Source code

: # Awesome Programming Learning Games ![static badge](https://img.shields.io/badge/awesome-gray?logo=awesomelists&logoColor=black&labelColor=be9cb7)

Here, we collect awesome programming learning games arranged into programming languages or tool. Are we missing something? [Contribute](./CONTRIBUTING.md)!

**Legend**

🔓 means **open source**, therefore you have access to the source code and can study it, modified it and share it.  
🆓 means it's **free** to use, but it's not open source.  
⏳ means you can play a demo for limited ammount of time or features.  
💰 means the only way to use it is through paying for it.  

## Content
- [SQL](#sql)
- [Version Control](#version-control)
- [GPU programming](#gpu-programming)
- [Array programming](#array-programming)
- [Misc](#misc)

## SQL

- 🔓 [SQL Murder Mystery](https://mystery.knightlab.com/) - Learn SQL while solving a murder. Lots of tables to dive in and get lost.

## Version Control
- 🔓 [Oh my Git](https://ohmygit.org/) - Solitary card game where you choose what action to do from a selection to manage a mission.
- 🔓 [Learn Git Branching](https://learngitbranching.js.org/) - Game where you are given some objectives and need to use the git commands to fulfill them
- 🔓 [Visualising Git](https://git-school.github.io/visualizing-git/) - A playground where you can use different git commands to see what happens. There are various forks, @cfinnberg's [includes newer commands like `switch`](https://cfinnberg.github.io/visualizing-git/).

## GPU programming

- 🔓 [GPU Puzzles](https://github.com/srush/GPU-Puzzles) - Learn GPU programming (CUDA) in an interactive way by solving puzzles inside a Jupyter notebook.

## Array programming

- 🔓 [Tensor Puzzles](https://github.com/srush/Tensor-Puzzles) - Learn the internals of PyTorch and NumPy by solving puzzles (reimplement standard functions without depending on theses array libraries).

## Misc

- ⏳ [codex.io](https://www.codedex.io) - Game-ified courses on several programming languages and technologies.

○ ○ ○ ○ ○

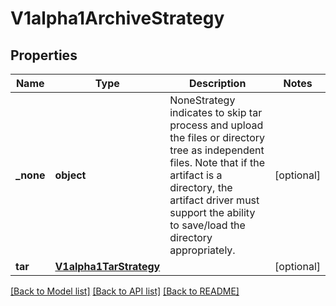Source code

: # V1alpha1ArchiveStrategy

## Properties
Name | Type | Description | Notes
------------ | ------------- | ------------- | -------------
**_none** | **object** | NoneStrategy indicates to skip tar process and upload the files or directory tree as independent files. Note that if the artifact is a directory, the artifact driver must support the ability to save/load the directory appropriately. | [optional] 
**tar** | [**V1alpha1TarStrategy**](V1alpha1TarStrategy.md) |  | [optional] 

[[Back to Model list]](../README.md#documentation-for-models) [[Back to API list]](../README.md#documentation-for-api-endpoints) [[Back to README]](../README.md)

○ ○ ○ ○ ○

Work item
Search the records for the word "commands" and copy out every line that holds it.

Answer below
- 🔓 [Learn Git Branching](https://learngitbranching.js.org/) - Game where you are given some objectives and need to use the git commands to fulfill them
- 🔓 [Visualising Git](https://git-school.github.io/visualizing-git/) - A playground where you can use different git commands to see what happens. There are various forks, @cfinnberg's [includes newer commands like `switch`](https://cfinnberg.github.io/visualizing-git/).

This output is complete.